> _Data shown_:
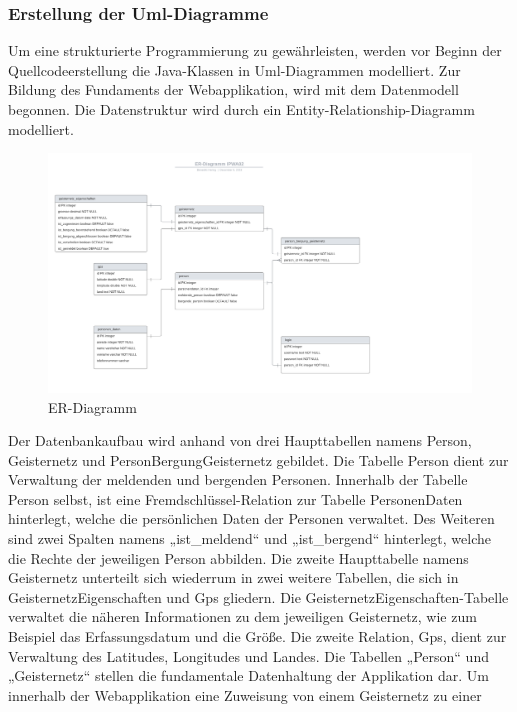 \documentclass[11pt]{article}
\begin{document}
    \subsubsection{Erstellung der Uml-Diagramme}
    Um eine strukturierte Programmierung zu gewährleisten, werden vor Beginn der Quellcodeerstellung die Java-Klassen in Uml-Diagrammen modelliert.
    Zur Bildung des Fundaments der Webapplikation, wird mit dem Datenmodell begonnen. Die Datenstruktur wird durch ein Entity-Relationship-Diagramm modelliert.
    \begin{figure}[H]
        \centering
        \includegraphics[width=\textwidth]{abbildungen/ER-Diagramm.png}
        \caption{ER-Diagramm}
        \label{er-diagramm}
    \end{figure} 
    Der Datenbankaufbau wird anhand von drei Haupttabellen namens Person, Geisternetz und PersonBergungGeisternetz gebildet.
    Die Tabelle Person dient zur Verwaltung der meldenden und bergenden Personen. Innerhalb der Tabelle Person selbst, ist 
    eine Fremdschlüssel-Relation zur Tabelle PersonenDaten hinterlegt, welche die persönlichen Daten der Personen
    verwaltet. Des Weiteren sind zwei Spalten namens „ist\_meldend“ und „ist\_bergend“ hinterlegt, welche die Rechte der jeweiligen Person abbilden.
    Die zweite Haupttabelle namens Geisternetz unterteilt sich wiederrum in zwei weitere Tabellen, die sich in GeisternetzEigenschaften und Gps gliedern.
    Die GeisternetzEigenschaften-Tabelle verwaltet die näheren Informationen zu dem jeweiligen Geisternetz, wie zum Beispiel das Erfassungsdatum und die Größe. Die zweite Relation, Gps, dient zur Verwaltung
    des Latitudes, Longitudes und Landes.
    Die Tabellen „Person“ und „Geisternetz“ stellen die fundamentale Datenhaltung der Applikation dar. Um innerhalb der Webapplikation eine Zuweisung von einem Geisternetz zu einer 
\end{document}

> _Exercise description_:
Whenever the string "jeweiligen" occurs in a line of the entries above, copy that line.

> _Output of the task_:
    verwaltet. Des Weiteren sind zwei Spalten namens „ist\_meldend“ und „ist\_bergend“ hinterlegt, welche die Rechte der jeweiligen Person abbilden.
    Die GeisternetzEigenschaften-Tabelle verwaltet die näheren Informationen zu dem jeweiligen Geisternetz, wie zum Beispiel das Erfassungsdatum und die Größe. Die zweite Relation, Gps, dient zur Verwaltung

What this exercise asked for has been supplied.